Ich frage mich oft, ob Weihnachten früher tatsächlich schöner war. Wenn ich in den Tagen davor die Menschen beobachte, wie sie eilen und hasten, stellt sich mir diese Frage jedes Jahr aufs Neue.

Als wir Kinder waren gab es noch keine Berge von Geschenken zum Weihnachtsfest. Mutter nähte der Puppe ein neues Kleid oder das Stofftier wurde zum Teddy-Doktor geschickt. Der Holzroller bekam eine andere Farbe und ins Puppenhaus kamen neue Tapeten und Teppiche. Die Puppenstube war überhaupt etwas ganz besonderes für mich, denn sie wurde immer nur zum Weihnachtsfest aufgebaut.
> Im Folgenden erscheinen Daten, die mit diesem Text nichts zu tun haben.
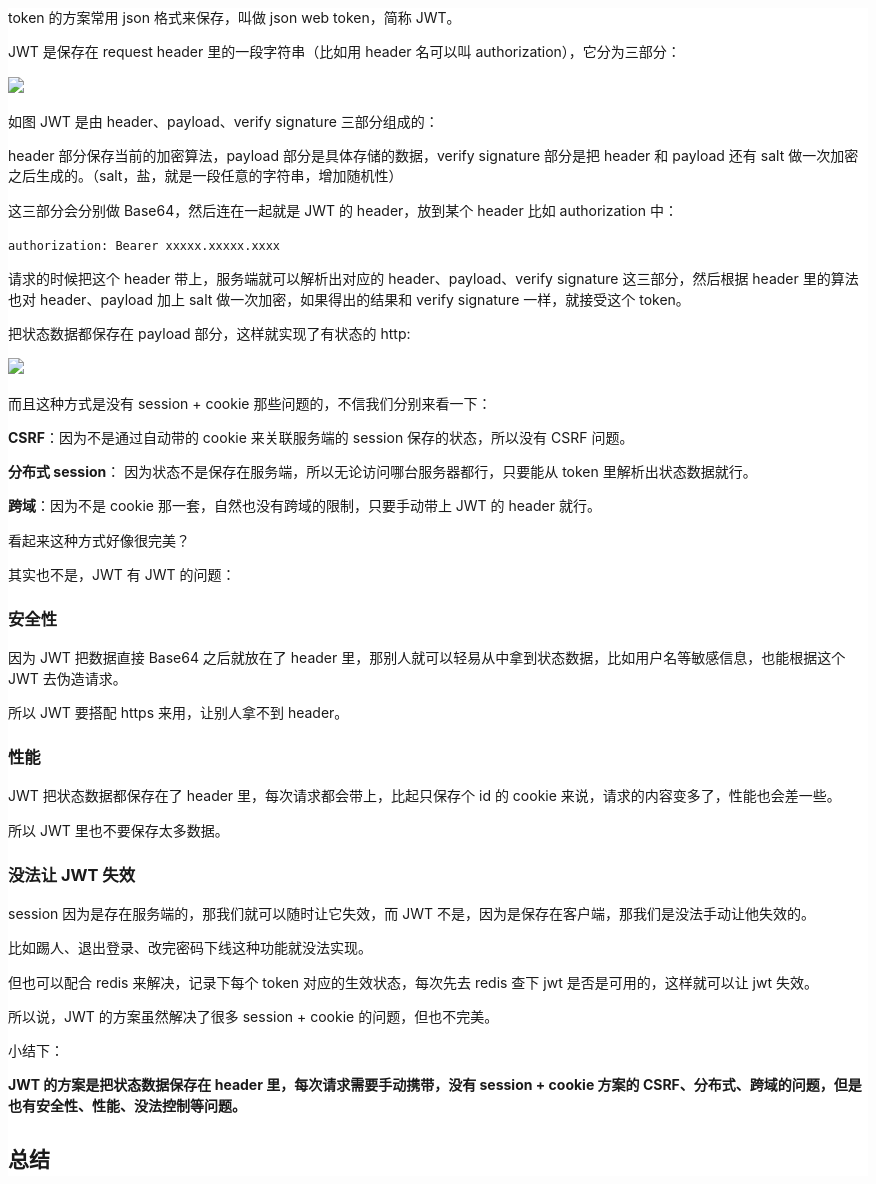token 的方案常用 json 格式来保存，叫做 json web token，简称 JWT。

JWT 是保存在 request header 里的一段字符串（比如用 header 名可以叫 authorization），它分为三部分：

![](//liushuaiyang.oss-cn-shanghai.aliyuncs.com/nest-docs/image/第54章-4.png)

如图 JWT 是由 header、payload、verify signature 三部分组成的：

header 部分保存当前的加密算法，payload 部分是具体存储的数据，verify signature 部分是把 header 和 payload 还有 salt 做一次加密之后生成的。（salt，盐，就是一段任意的字符串，增加随机性）

这三部分会分别做 Base64，然后连在一起就是 JWT 的 header，放到某个 header 比如 authorization 中：

    authorization: Bearer xxxxx.xxxxx.xxxx

请求的时候把这个 header 带上，服务端就可以解析出对应的 header、payload、verify signature 这三部分，然后根据 header 里的算法也对 header、payload 加上 salt 做一次加密，如果得出的结果和 verify signature 一样，就接受这个 token。

把状态数据都保存在 payload 部分，这样就实现了有状态的 http:

![](//liushuaiyang.oss-cn-shanghai.aliyuncs.com/nest-docs/image/第54章-5.png)

而且这种方式是没有 session + cookie 那些问题的，不信我们分别来看一下：

**CSRF**：因为不是通过自动带的 cookie 来关联服务端的 session 保存的状态，所以没有 CSRF 问题。

**分布式 session**： 因为状态不是保存在服务端，所以无论访问哪台服务器都行，只要能从 token 里解析出状态数据就行。

**跨域**：因为不是 cookie 那一套，自然也没有跨域的限制，只要手动带上 JWT 的 header 就行。

看起来这种方式好像很完美？

其实也不是，JWT 有 JWT 的问题：

### 安全性

因为 JWT 把数据直接 Base64 之后就放在了 header 里，那别人就可以轻易从中拿到状态数据，比如用户名等敏感信息，也能根据这个 JWT 去伪造请求。

所以 JWT 要搭配 https 来用，让别人拿不到 header。

### 性能

JWT 把状态数据都保存在了 header 里，每次请求都会带上，比起只保存个 id 的 cookie 来说，请求的内容变多了，性能也会差一些。

所以 JWT 里也不要保存太多数据。

### 没法让 JWT 失效

session 因为是存在服务端的，那我们就可以随时让它失效，而 JWT 不是，因为是保存在客户端，那我们是没法手动让他失效的。

比如踢人、退出登录、改完密码下线这种功能就没法实现。

但也可以配合 redis 来解决，记录下每个 token 对应的生效状态，每次先去 redis 查下 jwt 是否是可用的，这样就可以让 jwt 失效。

所以说，JWT 的方案虽然解决了很多 session + cookie 的问题，但也不完美。

小结下：

**JWT 的方案是把状态数据保存在 header 里，每次请求需要手动携带，没有 session + cookie 方案的 CSRF、分布式、跨域的问题，但是也有安全性、性能、没法控制等问题。**

## 总结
Bis Mitte Januar durfte ich damit spielen, dann kam sie wieder auf den Dachboden und ruhte dort, bis das Christkind sie erneut brachte. Am Heiligabend kam unsere Familie zusammen, einschließlich der Großeltern. Als Opa starb, fehlte etwas und Weihnachten war nicht mehr ganz so schön wie früher.

Der Baum wurde von Mutter und Oma am Nachmittag geschmückt. Ab da durfte ich mich nur noch im Kinderzimmer oder in der Küche aufhalten. Das Wohnzimmer war für mich bis nach dem Besuch der Kinderweihnacht verschlossen. Voller Spannung wartete ich anschließend auf das Läuten des Weihnachtsglöckchens. Wie festlich die Stube aussah. Der Baum strahlte im Lichterglanz. Damals hatten wir noch echte Kerzen. Das führte dazu, dass wir strikt angewiesen wurden, die Stube nie unbeaufsichtigt zu lassen. Jedes Jahr trugen die Kugeln eine andere Farbe. Mal war der Tannenbaum rot, mal weiß, mal dunkellila geschmückt. Und dazu natürlich Silber-Lametta; ich nannte die dünnen Fäden „Engelhaar“.
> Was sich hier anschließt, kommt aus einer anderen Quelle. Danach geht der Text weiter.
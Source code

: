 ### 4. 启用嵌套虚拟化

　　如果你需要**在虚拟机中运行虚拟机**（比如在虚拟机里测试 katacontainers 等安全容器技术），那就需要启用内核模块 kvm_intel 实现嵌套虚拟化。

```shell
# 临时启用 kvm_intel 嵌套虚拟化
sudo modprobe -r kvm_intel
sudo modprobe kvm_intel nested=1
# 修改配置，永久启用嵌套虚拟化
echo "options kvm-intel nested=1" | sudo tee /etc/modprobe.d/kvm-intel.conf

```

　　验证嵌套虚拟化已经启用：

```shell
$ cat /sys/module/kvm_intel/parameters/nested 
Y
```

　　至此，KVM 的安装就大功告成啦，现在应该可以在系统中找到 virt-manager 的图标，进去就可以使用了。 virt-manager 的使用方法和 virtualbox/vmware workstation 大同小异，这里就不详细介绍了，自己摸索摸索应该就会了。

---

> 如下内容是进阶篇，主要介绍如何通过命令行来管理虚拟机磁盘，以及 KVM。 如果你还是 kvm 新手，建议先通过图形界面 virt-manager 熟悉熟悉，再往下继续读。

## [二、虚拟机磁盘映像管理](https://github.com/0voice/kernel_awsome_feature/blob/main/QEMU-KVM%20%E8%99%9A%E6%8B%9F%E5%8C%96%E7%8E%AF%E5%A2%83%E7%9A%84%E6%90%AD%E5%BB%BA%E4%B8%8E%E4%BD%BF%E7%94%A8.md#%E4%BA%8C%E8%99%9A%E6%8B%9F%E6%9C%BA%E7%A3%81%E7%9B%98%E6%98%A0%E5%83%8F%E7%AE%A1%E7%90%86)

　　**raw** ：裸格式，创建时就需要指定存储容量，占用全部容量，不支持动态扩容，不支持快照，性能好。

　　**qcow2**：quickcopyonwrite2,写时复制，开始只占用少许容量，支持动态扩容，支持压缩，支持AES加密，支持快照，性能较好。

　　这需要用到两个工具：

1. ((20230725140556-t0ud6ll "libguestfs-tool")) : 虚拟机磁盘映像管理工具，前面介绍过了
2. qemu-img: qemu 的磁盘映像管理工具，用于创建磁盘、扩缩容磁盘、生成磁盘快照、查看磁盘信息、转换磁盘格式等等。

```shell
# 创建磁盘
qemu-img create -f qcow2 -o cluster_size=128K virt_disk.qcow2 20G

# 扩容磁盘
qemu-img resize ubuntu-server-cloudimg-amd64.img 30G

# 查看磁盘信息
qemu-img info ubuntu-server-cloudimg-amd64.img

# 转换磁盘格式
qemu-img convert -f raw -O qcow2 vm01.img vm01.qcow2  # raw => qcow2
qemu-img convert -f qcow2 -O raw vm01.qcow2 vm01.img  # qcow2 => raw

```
Das sind meine Erinnerungen an damals. Nein, ich habe keine Antwort darauf, ob es früher besser oder schlechter war. Es war eben anders. Auch heute gehört Weihnachten noch zu meinen Lieblingsfesten: Ich mag die Stimmung in den erleuchteten Gassen, den Duft von Glühwein und gebackenen Plätzchen und natürlich Schnee, falls er uns mal am Weihnachtsabend beglückt. Schon lange lasse ich mich von der Hektik der Menschen nicht mehr anstecken, sondern versuche, für mich Ruhe, Besinnung und Frieden zu finden. Was gibt es Schöneres, als mit sich im Einklang zu sein und der inneren Stimme lauschen zu dürfen.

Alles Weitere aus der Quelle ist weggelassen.